People remember 45th anniversary of MLK's death

Martin Luther King Jr. addresses a crowd from the steps of the Lincoln Memorial where he delivered his famous I Have a Dream speech during the Aug. 28, 1963, march on Washington, D.C.

COLUMBIA (WACH) -- Columbia Urban League President and CEO J.T. McLawhorn was a college student in 1968; the year Dr. Martin Luther King Jr. was shot and killed in Memphis.

"We were angry that this leader was taken away from us; one who promoted love," McLawhorn said.

King's message was one reason McLawhorn said motivated him to help with the Urban League; but he is not alone. University of South Carolina History Professor Dr. Bobby Donaldson said King's efforts are still being felt today.

"It is obvious that he had a real tremendous influence internationally.
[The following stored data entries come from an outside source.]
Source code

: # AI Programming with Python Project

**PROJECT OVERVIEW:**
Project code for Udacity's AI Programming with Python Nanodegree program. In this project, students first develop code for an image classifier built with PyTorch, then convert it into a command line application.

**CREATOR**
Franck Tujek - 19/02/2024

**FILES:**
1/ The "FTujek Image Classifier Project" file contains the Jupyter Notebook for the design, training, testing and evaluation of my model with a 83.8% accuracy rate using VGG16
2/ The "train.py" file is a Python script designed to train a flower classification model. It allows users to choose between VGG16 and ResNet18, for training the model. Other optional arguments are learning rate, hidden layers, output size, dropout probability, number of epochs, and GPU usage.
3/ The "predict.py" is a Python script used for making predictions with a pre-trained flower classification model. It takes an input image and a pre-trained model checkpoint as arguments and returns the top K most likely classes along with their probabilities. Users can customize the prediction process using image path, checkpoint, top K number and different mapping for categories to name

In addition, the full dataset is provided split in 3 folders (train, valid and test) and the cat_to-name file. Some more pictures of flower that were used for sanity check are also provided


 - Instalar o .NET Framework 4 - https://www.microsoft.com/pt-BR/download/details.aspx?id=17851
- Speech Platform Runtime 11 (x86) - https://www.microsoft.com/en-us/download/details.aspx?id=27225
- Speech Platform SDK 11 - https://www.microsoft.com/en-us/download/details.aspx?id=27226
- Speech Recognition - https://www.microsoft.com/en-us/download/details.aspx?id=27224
You see social movements really all over the world that look to the civil rights movement as lessons and instruction," Donaldson said.

Forty-five years later, King's legacy has progressed, but has a long way to go according to Donaldson.

"Given (King's) own history and his own participation a generation ago, there is no doubt in my mind that he would be absolutely vigilant; really raising questions about voter supremacy, voter oppression, raising questions about the Voter I.D. that have been adopted particularly across the south," Donaldson said.

Both men say they are optimistic about the future; and if people act in a civil manner, King's dream will become reality world wide.

"If people are not willing to take a stand, we will never make the progress that we need to make for a beloved community," McLawhorn said. "A society where people are respected."

"King was never convinced that change would come easy or immediate," Donaldson said. "Any of us that are committed to progress and to a better South Carolina have to really be in it for the long haul."

A haul made easier by remembering a true pioneer.